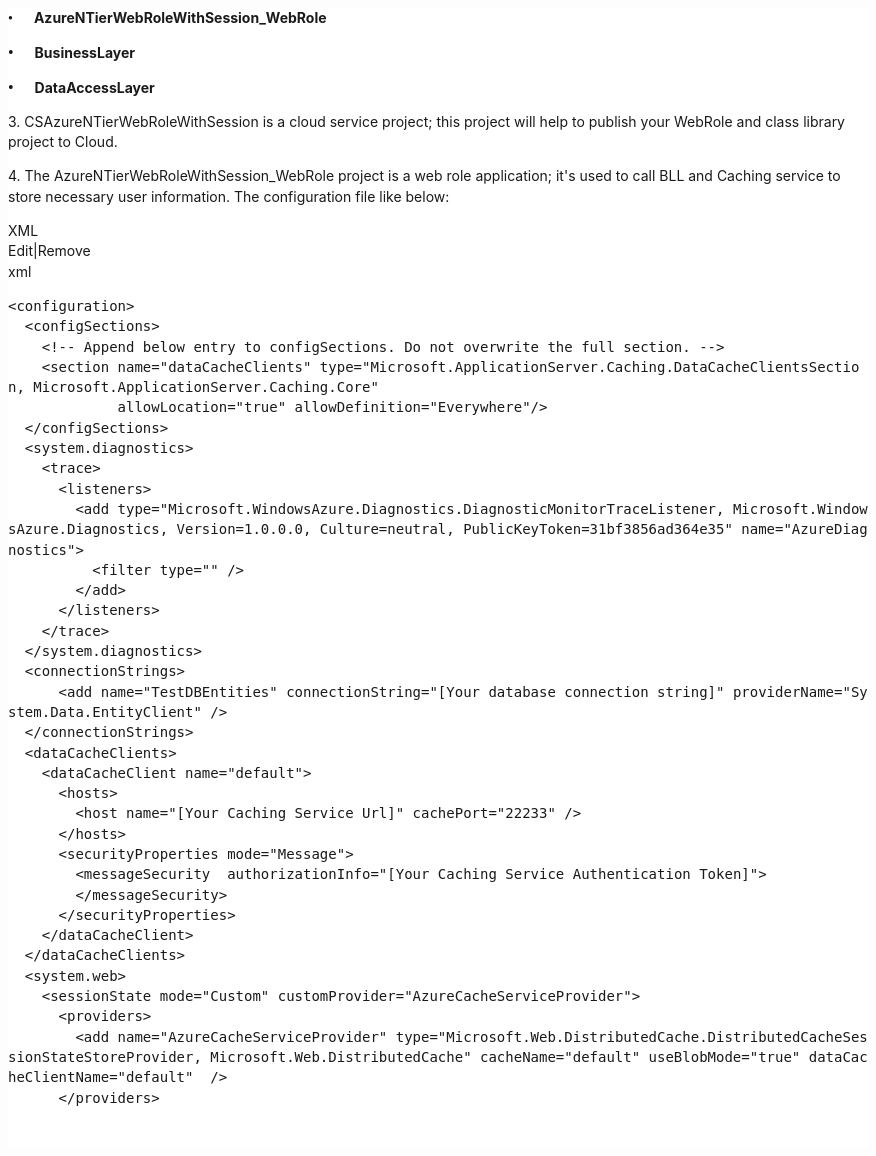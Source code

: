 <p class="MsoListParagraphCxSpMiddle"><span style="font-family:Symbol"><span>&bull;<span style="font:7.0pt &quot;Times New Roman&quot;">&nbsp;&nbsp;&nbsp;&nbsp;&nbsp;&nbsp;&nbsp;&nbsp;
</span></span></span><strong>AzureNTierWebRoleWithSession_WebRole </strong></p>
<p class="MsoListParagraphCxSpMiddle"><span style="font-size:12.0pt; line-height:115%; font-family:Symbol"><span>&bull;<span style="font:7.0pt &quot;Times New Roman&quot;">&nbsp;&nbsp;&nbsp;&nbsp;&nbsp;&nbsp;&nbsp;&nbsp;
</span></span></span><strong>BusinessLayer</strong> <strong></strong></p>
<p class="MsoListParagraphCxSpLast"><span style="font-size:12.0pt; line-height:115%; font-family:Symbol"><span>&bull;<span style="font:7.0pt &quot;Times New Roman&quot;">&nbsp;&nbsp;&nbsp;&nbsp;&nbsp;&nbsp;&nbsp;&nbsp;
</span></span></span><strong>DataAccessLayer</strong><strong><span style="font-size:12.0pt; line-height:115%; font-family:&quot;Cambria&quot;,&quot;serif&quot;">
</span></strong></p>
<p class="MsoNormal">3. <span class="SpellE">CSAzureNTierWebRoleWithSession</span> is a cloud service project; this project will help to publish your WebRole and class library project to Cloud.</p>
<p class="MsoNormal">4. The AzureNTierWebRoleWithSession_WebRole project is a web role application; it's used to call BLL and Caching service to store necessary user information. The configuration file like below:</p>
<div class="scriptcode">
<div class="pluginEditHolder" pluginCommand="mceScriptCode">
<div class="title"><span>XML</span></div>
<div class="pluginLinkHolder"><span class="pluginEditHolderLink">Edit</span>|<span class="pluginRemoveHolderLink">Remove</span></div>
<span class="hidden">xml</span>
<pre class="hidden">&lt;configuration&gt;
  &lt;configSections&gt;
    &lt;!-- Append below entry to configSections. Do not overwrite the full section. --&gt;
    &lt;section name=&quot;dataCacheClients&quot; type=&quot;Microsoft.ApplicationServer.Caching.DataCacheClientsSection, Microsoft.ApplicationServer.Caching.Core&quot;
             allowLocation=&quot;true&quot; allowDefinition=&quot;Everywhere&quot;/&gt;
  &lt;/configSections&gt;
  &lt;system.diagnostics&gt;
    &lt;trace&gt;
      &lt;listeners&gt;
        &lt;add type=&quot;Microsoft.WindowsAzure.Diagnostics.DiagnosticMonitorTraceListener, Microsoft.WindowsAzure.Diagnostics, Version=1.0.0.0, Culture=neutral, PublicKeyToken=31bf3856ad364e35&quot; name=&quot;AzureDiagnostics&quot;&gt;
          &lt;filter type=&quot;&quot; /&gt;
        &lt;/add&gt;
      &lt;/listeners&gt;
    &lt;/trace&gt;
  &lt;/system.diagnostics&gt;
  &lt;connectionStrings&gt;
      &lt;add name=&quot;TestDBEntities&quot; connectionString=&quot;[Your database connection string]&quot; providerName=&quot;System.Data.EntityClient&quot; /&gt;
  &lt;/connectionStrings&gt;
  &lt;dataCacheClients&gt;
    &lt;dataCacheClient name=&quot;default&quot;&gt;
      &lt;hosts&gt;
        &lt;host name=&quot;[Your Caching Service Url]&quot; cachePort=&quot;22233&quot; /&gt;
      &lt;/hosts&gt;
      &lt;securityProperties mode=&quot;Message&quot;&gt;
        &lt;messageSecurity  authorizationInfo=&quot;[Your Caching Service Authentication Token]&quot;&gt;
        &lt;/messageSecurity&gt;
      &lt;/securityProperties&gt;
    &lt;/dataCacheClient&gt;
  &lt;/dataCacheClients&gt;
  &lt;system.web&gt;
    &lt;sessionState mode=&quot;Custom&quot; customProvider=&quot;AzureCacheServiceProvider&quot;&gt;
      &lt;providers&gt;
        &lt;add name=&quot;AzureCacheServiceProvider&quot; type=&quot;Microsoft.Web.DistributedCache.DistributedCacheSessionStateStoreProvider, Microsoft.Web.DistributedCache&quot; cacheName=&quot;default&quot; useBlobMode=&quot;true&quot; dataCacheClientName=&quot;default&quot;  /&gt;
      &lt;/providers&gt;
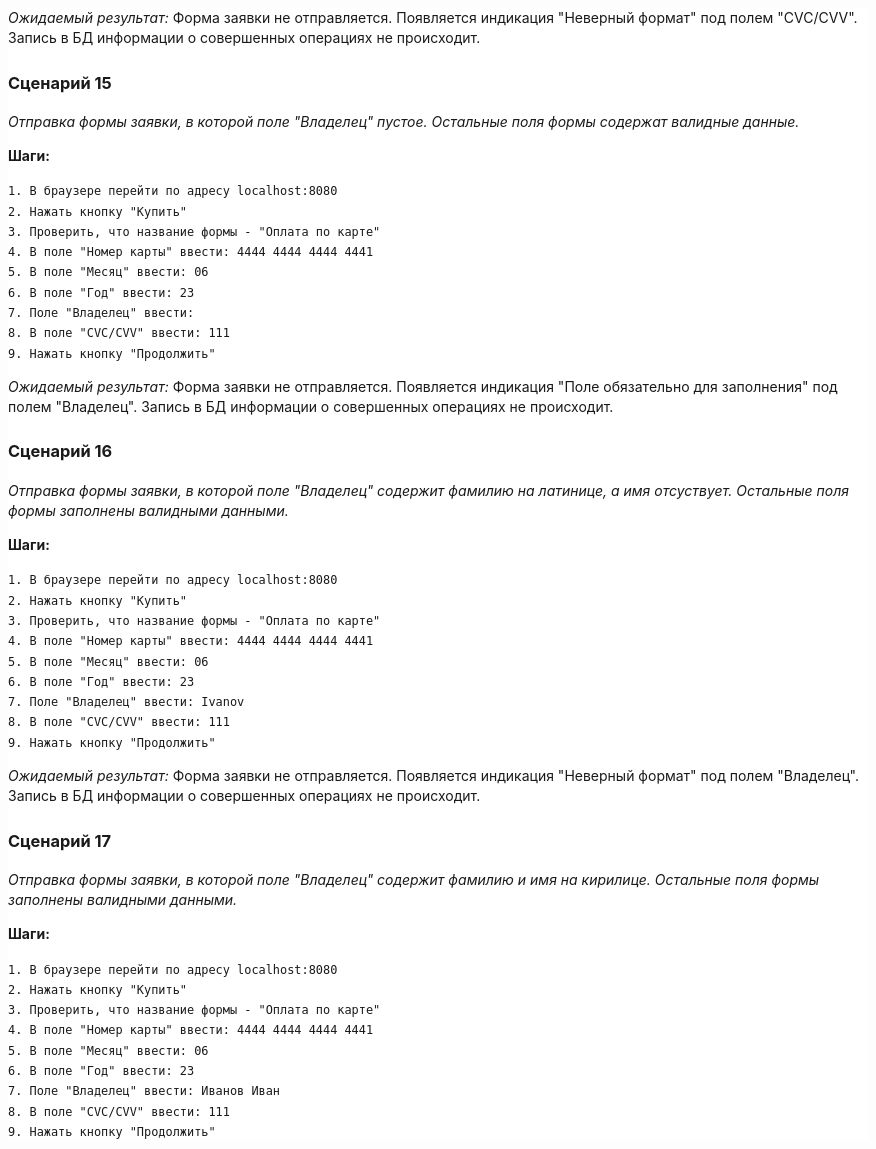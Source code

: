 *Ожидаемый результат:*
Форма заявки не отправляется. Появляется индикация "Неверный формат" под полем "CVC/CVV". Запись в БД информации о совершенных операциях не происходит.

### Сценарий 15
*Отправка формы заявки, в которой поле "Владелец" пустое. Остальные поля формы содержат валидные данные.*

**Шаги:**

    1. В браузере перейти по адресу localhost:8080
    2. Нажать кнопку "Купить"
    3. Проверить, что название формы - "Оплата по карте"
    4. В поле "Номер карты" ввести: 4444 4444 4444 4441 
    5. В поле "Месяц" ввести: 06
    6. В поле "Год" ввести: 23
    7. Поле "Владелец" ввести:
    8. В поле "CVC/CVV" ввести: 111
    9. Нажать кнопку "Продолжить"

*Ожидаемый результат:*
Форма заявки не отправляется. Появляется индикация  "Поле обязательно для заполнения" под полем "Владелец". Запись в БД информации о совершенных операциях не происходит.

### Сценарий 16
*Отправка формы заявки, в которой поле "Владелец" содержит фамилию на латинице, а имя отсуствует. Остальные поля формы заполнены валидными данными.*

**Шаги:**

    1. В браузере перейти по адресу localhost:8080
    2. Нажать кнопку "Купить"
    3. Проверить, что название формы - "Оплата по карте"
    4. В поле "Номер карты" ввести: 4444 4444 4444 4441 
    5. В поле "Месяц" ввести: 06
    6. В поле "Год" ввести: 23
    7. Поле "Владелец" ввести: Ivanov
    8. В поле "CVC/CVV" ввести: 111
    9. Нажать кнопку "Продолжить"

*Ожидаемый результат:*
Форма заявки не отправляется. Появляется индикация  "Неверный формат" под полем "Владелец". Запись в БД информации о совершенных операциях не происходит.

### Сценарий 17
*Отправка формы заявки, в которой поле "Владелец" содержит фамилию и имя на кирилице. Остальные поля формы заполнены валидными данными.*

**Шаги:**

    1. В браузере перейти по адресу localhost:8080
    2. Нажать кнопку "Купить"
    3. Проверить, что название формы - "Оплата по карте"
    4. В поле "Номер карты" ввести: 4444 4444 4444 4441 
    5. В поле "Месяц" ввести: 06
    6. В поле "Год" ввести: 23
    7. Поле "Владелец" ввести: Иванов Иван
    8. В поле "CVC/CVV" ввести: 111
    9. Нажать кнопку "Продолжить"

*Problem details*. In the records above, collect each line with "которой".

*Answer to the exercise*.
*Отправка формы заявки, в которой поле "Владелец" пустое. Остальные поля формы содержат валидные данные.*
*Отправка формы заявки, в которой поле "Владелец" содержит фамилию на латинице, а имя отсуствует. Остальные поля формы заполнены валидными данными.*
*Отправка формы заявки, в которой поле "Владелец" содержит фамилию и имя на кирилице. Остальные поля формы заполнены валидными данными.*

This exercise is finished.